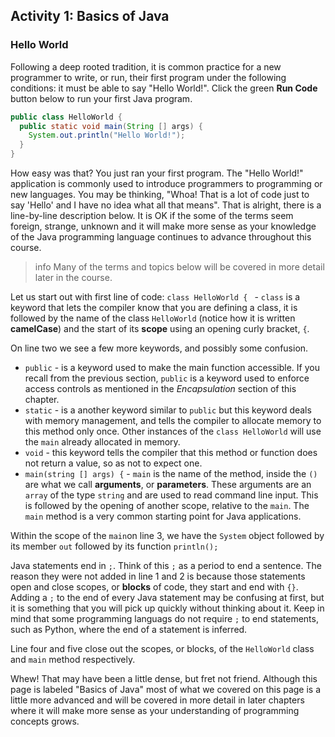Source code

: ## Activity 1: Basics of Java

### Hello World 

Following a deep rooted tradition, it is common practice for a new programmer to write, or run, their first program under the following conditions: it must be able to say "Hello World!".  Click the green **Run Code** button below to run your first Java program. 

```java
public class HelloWorld {
  public static void main(String [] args) {
    System.out.println("Hello World!");
  }
}
```

How easy was that? You just ran your first program. The "Hello World!" application is commonly used to introduce programmers to programming or new languages. You may be thinking, "Whoa! That is a lot of code just to say 'Hello' and I have no idea what all that means". That is alright, there is a  line-by-line description below. It is OK if the some of the terms seem foreign, strange, unknown and it will make more sense as your knowledge of the Java programming language continues to advance throughout this course.

> info Many of the terms and topics below will be covered in more detail later in the course. 

Let us start out with first line of code: `class HelloWorld { ` - `class` is a keyword that lets the compiler know that you are defining a class, it is followed by the name of the class `HelloWorld` (notice how it is written **camelCase**) and the start of its **scope** using an opening curly bracket, `{`. 

On line two we see a few more keywords, and possibly some confusion. 

* `public` - is a keyword used to make the main function accessible. If you recall from the previous section, `public` is a keyword used to enforce access controls as mentioned in the *Encapsulation* section of this chapter. 
* `static` - is a another keyword similar to `public` but this keyword deals with memory management, and tells the compiler to allocate memory to this method only once. Other instances of the `class HelloWorld` will use the `main` already allocated in memory. 
* `void`  - this keyword tells the compiler that this method or function does not return a value, so as not to expect one. 
* `main(string [] args) {` - `main` is the name of the method, inside the `()` are what we call **arguments**, or **parameters**. These arguments are an `array` of the type `string`  and are used to read command line input. This is followed by the opening of another scope, relative to the `main`. The `main` method is a very common starting point for Java applications. 

Within the scope of the `main`on line 3, we have the `System` object followed by its member `out` followed by its function `println();`

 Java statements end in `;`. Think of this `;` as a period to end a sentence. The reason they were not added in line 1 and 2 is because those statements open and close scopes, or **blocks** of code, they start and end with `{}`. Adding a `;` to the end of every Java statement may be confusing at first, but it is something that you will pick up quickly without thinking about it.  Keep in mind that some programming languags do not require `;` to end statements, such as Python, where the end of a statement is inferred. 

Line four and five close out the scopes, or blocks, of the `HelloWorld` class and `main` method respectively. 

Whew! That may have been a little dense, but fret not friend. Although this page is labeled "Basics of Java" most of what we covered on this page is a little more advanced and will be covered in more detail in later chapters where it will make more sense as your understanding of programming concepts grows. 
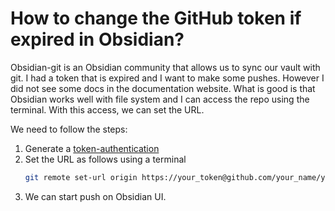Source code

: # How to change the GitHub token if expired in Obsidian?
Obsidian-git is an Obsidian community that allows us to sync our vault with git. I had a token that is expired and I want to make some pushes. However I did not see some docs in the documentation website. What is good is that Obsidian works well with file system and I can access the repo using the terminal. With this access, we can set the URL.

We need to follow the steps:
1. Generate a [token-authentication](https://github.blog/security/application-security/token-authentication-requirements-for-git-operations/)
2. Set the URL as follows using a terminal
   ```sh
   git remote set-url origin https://your_token@github.com/your_name/your_repo.git
   ```
3. We can start push on Obsidian UI.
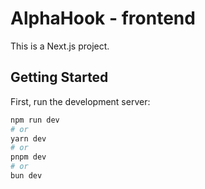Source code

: # AlphaHook - frontend

This is a Next.js project.

## Getting Started

First, run the development server:

```bash
npm run dev
# or
yarn dev
# or
pnpm dev
# or
bun dev
```
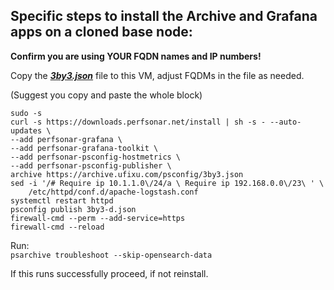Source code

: ## Specific steps to install the Archive and Grafana apps on a cloned base node:  
**Confirm you are using YOUR FQDN names and IP numbers!**  

Copy the  **_[3by3.json](../3by3.json)_** file to this VM, adjust FQDMs in the file as needed.

(Suggest you copy and paste the whole block)
```
sudo -s
curl -s https://downloads.perfsonar.net/install | sh -s - --auto-updates \
--add perfsonar-grafana \
--add perfsonar-grafana-toolkit \
--add perfsonar-psconfig-hostmetrics \
--add perfsonar-psconfig-publisher \
archive https://archive.ufixu.com/psconfig/3by3.json
sed -i '/# Require ip 10.1.1.0\/24/a \ Require ip 192.168.0.0\/23\ ' \
    /etc/httpd/conf.d/apache-logstash.conf
systemctl restart httpd
psconfig publish 3by3-d.json
firewall-cmd --perm --add-service=https
firewall-cmd --reload
```
Run:  
`psarchive troubleshoot --skip-opensearch-data`

If this runs successfully proceed, if not reinstall.

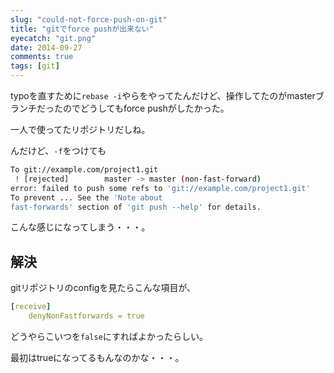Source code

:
```yaml
---
slug: "could-not-force-push-on-git"
title: "gitでforce pushが出来ない"
eyecatch: "git.png"
date: 2014-09-27
comments: true
tags: [git]
---
```


typoを直すために`rebase -i`やらをやってたんだけど、操作してたのがmasterブランチだったのでどうしてもforce pushがしたかった。

一人で使ってたリポジトリだしね。

んだけど、`-f`をつけても

``` sh
To git://example.com/project1.git
 ! [rejected]        master -> master (non-fast-forward)
error: failed to push some refs to 'git://example.com/project1.git'
To prevent ... See the 'Note about
fast-forwards' section of 'git push --help' for details.
```

こんな感じになってしまう・・・。

## 解決
gitリポジトリのconfigを見たらこんな項目が、

``` yml
[receive]
    denyNonFastforwards = true
```

どうやらこいつを`false`にすればよかったらしい。

最初はtrueになってるもんなのかな・・・。
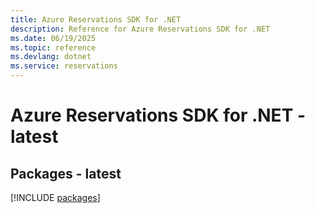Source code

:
 ```yaml
---
title: Azure Reservations SDK for .NET
description: Reference for Azure Reservations SDK for .NET
ms.date: 06/19/2025
ms.topic: reference
ms.devlang: dotnet
ms.service: reservations
---
```

# Azure Reservations SDK for .NET - latest
## Packages - latest
[!INCLUDE [packages](reservations-index.md)]
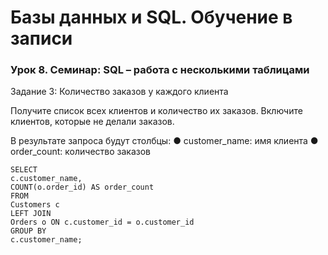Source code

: # Базы данных и SQL. Обучение в записи
### Урок 8. Семинар: SQL – работа с несколькими таблицами

Задание 3: Количество заказов у каждого клиента

Получите список всех клиентов и количество их заказов. Включите клиентов, которые
не делали заказов.

В результате запроса будут столбцы:
● customer_name: имя клиента
● order_count: количество заказов
```
SELECT
c.customer_name,
COUNT(o.order_id) AS order_count
FROM
Customers c
LEFT JOIN
Orders o ON c.customer_id = o.customer_id
GROUP BY
c.customer_name;
```
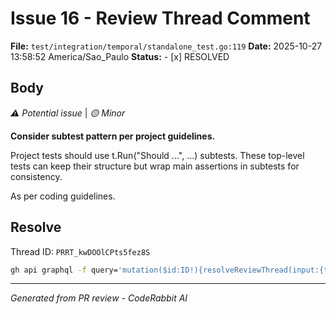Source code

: # Issue 16 - Review Thread Comment

**File:** `test/integration/temporal/standalone_test.go:119`
**Date:** 2025-10-27 13:58:52 America/Sao_Paulo
**Status:** - [x] RESOLVED

## Body

_⚠️ Potential issue_ | _🟡 Minor_

**Consider subtest pattern per project guidelines.**

Project tests should use t.Run("Should ...", ...) subtests. These top-level tests can keep their structure but wrap main assertions in subtests for consistency.

As per coding guidelines.

<!-- fingerprinting:phantom:medusa:chinchilla -->

<!-- This is an auto-generated comment by CodeRabbit -->

## Resolve

Thread ID: `PRRT_kwDOOlCPts5fez8S`

```bash
gh api graphql -f query='mutation($id:ID!){resolveReviewThread(input:{threadId:$id}){thread{isResolved}}}' -F id=PRRT_kwDOOlCPts5fez8S
```

---
*Generated from PR review - CodeRabbit AI*
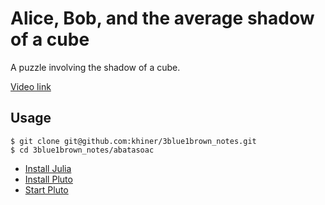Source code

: # Alice, Bob, and the average shadow of a cube

A puzzle involving the shadow of a cube.

[Video link](https://youtu.be/ltLUadnCyi0)

## Usage

```shell
$ git clone git@github.com:khiner/3blue1brown_notes.git
$ cd 3blue1brown_notes/abatasoac
```

* [Install Julia](https://julialang.org/downloads/)
* [Install Pluto](https://github.com/fonsp/Pluto.jl#installation)
* [Start Pluto](https://github.com/fonsp/Pluto.jl#usage)
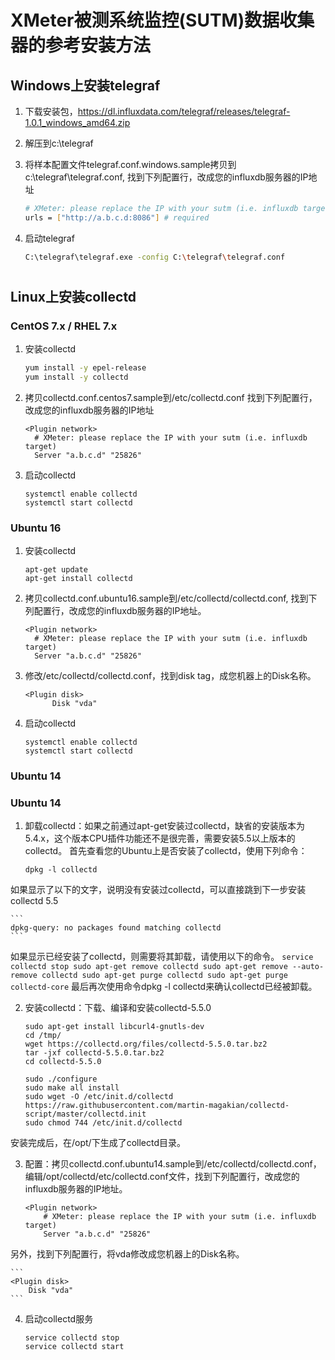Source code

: # XMeter被测系统监控(SUTM)数据收集器的参考安装方法
## Windows上安装telegraf

1. 下载安装包，https://dl.influxdata.com/telegraf/releases/telegraf-1.0.1_windows_amd64.zip
2. 解压到c:\telegraf
3. 将样本配置文件telegraf.conf.windows.sample拷贝到c:\telegraf\telegraf.conf, 找到下列配置行，改成您的influxdb服务器的IP地址

	```bash
	# XMeter: please replace the IP with your sutm (i.e. influxdb target)
	urls = ["http://a.b.c.d:8086"] # required
	```

4. 启动telegraf

	```bash
	C:\telegraf\telegraf.exe -config C:\telegraf\telegraf.conf
	```

# 
## Linux上安装collectd
### CentOS 7.x / RHEL 7.x
1. 安装collectd

	```bash
	yum install -y epel-release
	yum install -y collectd
	```

2. 拷贝collectd.conf.centos7.sample到/etc/collectd.conf
找到下列配置行，改成您的influxdb服务器的IP地址

	```
	<Plugin network>
	  # XMeter: please replace the IP with your sutm (i.e. influxdb target)
	  Server "a.b.c.d" "25826"
	```

3. 启动collectd

	```
	systemctl enable collectd
	systemctl start collectd
	```


### Ubuntu 16
1. 安装collectd

	```
	apt-get update
	apt-get install collectd
	```

2. 拷贝collectd.conf.ubuntu16.sample到/etc/collectd/collectd.conf, 找到下列配置行，改成您的influxdb服务器的IP地址。

	```
	<Plugin network>
	  # XMeter: please replace the IP with your sutm (i.e. influxdb target)
	  Server "a.b.c.d" "25826"
	```

3. 修改/etc/collectd/collectd.conf，找到disk tag，成您机器上的Disk名称。

	```
	<Plugin disk>
          Disk "vda"
	```

4. 启动collectd

	```
	systemctl enable collectd
	systemctl start collectd
	```

### Ubuntu 14
### Ubuntu 14
1. 卸载collectd：如果之前通过apt-get安装过collectd，缺省的安装版本为5.4.x，这个版本CPU插件功能还不是很完善，需要安装5.5以上版本的collectd。
首先查看您的Ubuntu上是否安装了collectd，使用下列命令：
    ```
    dpkg -l collectd
    ```
如果显示了以下的文字，说明没有安装过collectd，可以直接跳到下一步安装collectd 5.5

    ```
    dpkg-query: no packages found matching collectd
    ```
如果显示已经安装了collectd，则需要将其卸载，请使用以下的命令。
    ```
    service collectd stop
    sudo apt-get remove collectd
    sudo apt-get remove --auto-remove collectd
    sudo apt-get purge collectd
    sudo apt-get purge collectd-core
    ```
最后再次使用命令dpkg -l collectd来确认collectd已经被卸载。

2. 安装collectd：下载、编译和安装collectd-5.5.0

    ```
    sudo apt-get install libcurl4-gnutls-dev
    cd /tmp/
    wget https://collectd.org/files/collectd-5.5.0.tar.bz2
    tar -jxf collectd-5.5.0.tar.bz2
    cd collectd-5.5.0

    sudo ./configure
    sudo make all install
    sudo wget -O /etc/init.d/collectd https://raw.githubusercontent.com/martin-magakian/collectd-script/master/collectd.init
    sudo chmod 744 /etc/init.d/collectd
    ```
安装完成后，在/opt/下生成了collectd目录。

3. 配置：拷贝collectd.conf.ubuntu14.sample到/etc/collectd/collectd.conf，编辑/opt/collectd/etc/collectd.conf文件，找到下列配置行，改成您的influxdb服务器的IP地址。

    ```
    <Plugin network>
        # XMeter: please replace the IP with your sutm (i.e. influxdb target)
        Server "a.b.c.d" "25826"
    ```
另外，找到下列配置行，将vda修改成您机器上的Disk名称。

    ```
    <Plugin disk>
        Disk "vda"
    ```
4. 启动collectd服务

    ```
    service collectd stop
    service collectd start
    ```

• What you should do
Select every line in the material above where the string "wget" occurs, and copy it.

• Result for this exercise
    wget https://collectd.org/files/collectd-5.5.0.tar.bz2
    sudo wget -O /etc/init.d/collectd https://raw.githubusercontent.com/martin-magakian/collectd-script/master/collectd.init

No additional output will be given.